Technology Enablers of Digital Product Passports

The success of Digital Product Passports depends not only on regulation but also on the technologies that make them practical and scalable. Several digital tools and frameworks are already emerging as critical enablers.

Digital Twins

A Digital Twin is a virtual model of a product, updated with live data from sensors and supply chains. When paired with a DPP, a digital twin transforms a passport from a static record into a dynamic lifecycle tool, allowing businesses to simulate repair, recycling, and reuse scenarios.

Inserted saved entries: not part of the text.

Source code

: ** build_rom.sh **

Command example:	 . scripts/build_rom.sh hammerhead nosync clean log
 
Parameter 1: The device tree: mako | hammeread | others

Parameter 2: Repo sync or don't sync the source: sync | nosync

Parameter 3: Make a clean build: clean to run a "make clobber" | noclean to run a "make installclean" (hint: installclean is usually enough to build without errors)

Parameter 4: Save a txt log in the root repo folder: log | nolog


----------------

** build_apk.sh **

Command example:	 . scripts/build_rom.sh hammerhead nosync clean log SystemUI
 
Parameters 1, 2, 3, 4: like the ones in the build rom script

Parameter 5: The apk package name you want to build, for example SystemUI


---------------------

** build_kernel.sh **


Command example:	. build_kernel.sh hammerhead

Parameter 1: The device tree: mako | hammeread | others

Lifecycle Assessment (LCA)

Lifecycle Assessment tracks a product’s total environmental footprint from raw materials to end-of-life. Embedding LCA metrics within DPPs ensures that sustainability performance is not a one-off report but a continuous, verifiable process across the entire value chain.

Data Security Protocols

Because DPPs hold sensitive supply chain information, security is paramount. Encryption, selective disclosure models (such as zero-knowledge proofs), and blockchain integration are emerging as industry best practices to safeguard confidential data while still meeting EU transparency rules.

Interoperability Standards and ISO Alignment

For DPPs to deliver on their promise, they must be interoperable across industries and borders. This requires harmonised data models and international standards. The EU is aligning DPP frameworks with ISO standards such as:

  • ISO 14040/44 — Lifecycle Assessment methodology.
  • ISO 14067 — Product carbon footprint.
  • ISO/IEC 19987 — Data exchange for supply chains.
  • ISO 22095 — Chain of custody requirements.

Aligning with ISO ensures that DPP data can be trusted globally, reducing duplication of effort and supporting international trade.

Real-Time Data Analytics and IoT Integration

The Internet of Things (IoT) will play a decisive role in the evolution of DPPs. Smart tags and embedded sensors can feed real-time data into passports, allowing businesses and regulators to:

  • Monitor product performance and energy efficiency.
  • Track emissions during logistics and transport.
  • Predict maintenance needs, extending product life.
  • Provide consumers with live updates on sustainability metrics.

IoT integration effectively turns the DPP into a living passport, giving companies actionable insights while offering regulators continuous compliance monitoring.

Artificial Intelligence (AI)

AI is already being used to validate supplier data, identify anomalies, and automate reporting. In the context of DPPs, AI can help businesses scale compliance more efficiently while generating insights for product innovation and circular business models.

Conclusion: Preparing for a Circular Future

The Digital Product Passport is no longer an idea on the horizon. It is a legal obligation and a business opportunity. Companies that act now will secure market access, win consumer trust, and lead the transition to a more sustainable economy.

By 2030, almost every product sold in the EU will carry a DPP. The message is clear: the future is circular, and the Digital Product Passport is the key to getting there.

FAQs

What is a Digital Product Passport?

A product’s digital identity contains verified data on materials, environmental footprint, circularity, and compliance.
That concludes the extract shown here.